- East Patel Nagar Location in Delhi, India
- Coordinates: 28°39′02″N 77°10′09″E﻿ / ﻿28.6505°N 77.1691°E
- Country: India
- State: Delhi
- District: Central Delhi

Government
- • Body: North Delhi Municipal Corporation

Languages
- • Official: Hindi, English
- Time zone: UTC+5:30 (IST)
- Postal code: 110008
- Lok Sabha constituency: New Delhi
- Vidhan Sabha constituency: Patel Nagar
- Current Member of the Legislative Assembly: Raaj Kumar Anand
- Civic agency: North Delhi Municipal Corporation
- MP: Meenakshi Lekhi

= East Patel Nagar =

East Patel Nagar is a region of Central Delhi.
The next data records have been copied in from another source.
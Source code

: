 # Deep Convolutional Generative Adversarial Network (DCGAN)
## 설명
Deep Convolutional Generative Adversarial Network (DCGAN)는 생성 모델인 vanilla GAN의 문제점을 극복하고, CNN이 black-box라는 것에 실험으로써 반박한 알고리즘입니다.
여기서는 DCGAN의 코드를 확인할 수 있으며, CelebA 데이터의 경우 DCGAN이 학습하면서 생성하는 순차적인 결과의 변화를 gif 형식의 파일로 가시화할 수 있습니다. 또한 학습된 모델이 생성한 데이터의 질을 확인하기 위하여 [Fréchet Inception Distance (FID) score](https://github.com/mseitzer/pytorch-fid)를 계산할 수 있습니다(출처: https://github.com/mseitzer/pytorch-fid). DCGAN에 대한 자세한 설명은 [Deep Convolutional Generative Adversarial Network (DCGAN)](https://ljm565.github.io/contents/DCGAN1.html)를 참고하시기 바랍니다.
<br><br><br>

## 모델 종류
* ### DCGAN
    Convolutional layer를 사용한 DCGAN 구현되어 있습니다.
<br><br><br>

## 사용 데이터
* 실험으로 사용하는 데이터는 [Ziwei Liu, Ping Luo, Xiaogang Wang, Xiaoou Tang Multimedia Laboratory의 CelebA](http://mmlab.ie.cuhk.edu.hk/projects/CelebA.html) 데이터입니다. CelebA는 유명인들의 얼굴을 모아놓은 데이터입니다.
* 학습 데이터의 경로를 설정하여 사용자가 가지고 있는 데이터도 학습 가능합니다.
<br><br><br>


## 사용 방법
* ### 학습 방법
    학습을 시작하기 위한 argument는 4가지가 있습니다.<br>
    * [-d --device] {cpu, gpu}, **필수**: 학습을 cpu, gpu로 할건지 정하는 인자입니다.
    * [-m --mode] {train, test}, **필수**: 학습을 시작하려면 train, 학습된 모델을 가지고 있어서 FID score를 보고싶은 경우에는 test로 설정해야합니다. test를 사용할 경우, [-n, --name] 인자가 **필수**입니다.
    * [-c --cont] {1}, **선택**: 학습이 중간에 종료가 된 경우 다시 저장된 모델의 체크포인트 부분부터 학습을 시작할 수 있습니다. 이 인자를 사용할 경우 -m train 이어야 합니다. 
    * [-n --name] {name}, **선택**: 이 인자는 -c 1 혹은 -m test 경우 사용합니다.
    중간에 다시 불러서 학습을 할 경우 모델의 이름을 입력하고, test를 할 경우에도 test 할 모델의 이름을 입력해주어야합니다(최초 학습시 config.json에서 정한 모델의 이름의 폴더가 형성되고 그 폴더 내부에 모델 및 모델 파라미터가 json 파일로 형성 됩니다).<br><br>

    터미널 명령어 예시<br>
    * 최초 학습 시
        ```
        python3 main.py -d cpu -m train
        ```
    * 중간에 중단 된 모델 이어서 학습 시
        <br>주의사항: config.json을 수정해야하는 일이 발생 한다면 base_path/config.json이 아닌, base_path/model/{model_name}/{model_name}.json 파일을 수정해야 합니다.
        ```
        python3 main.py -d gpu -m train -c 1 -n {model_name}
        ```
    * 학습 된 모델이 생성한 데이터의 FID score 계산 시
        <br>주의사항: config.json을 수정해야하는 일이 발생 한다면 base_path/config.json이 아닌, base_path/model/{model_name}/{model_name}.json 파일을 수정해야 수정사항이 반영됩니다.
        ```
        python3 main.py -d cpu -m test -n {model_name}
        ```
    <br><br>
It covers the eastern part of the Patel Nagar area. Among the three divisions of Municipal Corporation of Delhi, North, South and East, East Patel Nagar falls under North Delhi Municipal Corporation.

==Area==
The PIN Code of East Patel Nagar is 110008. The area is surrounded by the following colonies:

- Rajendra Place – east
- South Patel Nagar – south
- Ranjit Nagar – south
- West Patel Nagar – west
- Rajendra Nagar – southeast
- Prasad Nagar – northeast

The main hospital in the region is Sardar Patel Hospital, a government facility. The B.L.Kapoor Memorial Hospital is another hospital that is very close to East Patel Nagar.

Jaypee Siddharth Hotel is a five star hotel located at one end of East Patel Nagar.

The main cinema hall in this region is Satyam Cineplex. It is located in West Patel Nagar.

Vivek Cinema was another hall located here but it was demolished to construct the Patel Nagar Metro Station. There is another hall by the name of Rachna in the Rajendra Place region, but it has not been operational for several years.

==Metro station==
There are two metro stations in or near East Patel Nagar: Patel Nagar and Rajendra Place.

== Politics ==

East Patel Nagar comes under the jurisdiction of New Delhi Lok Sabha Constituency. The current MP is Meenakshi Lekhi of the Bhartiya Janata Party.

As far as Vidhan Sabha is concerned, East Patel Nagar falls under Patel Nagar constituency. The current MLA is Raaj Kumar Anand of the Aam Aadmi Party. He succeeded Hazari Lal Chauhan, who also was a part of Aam Aadmi Party.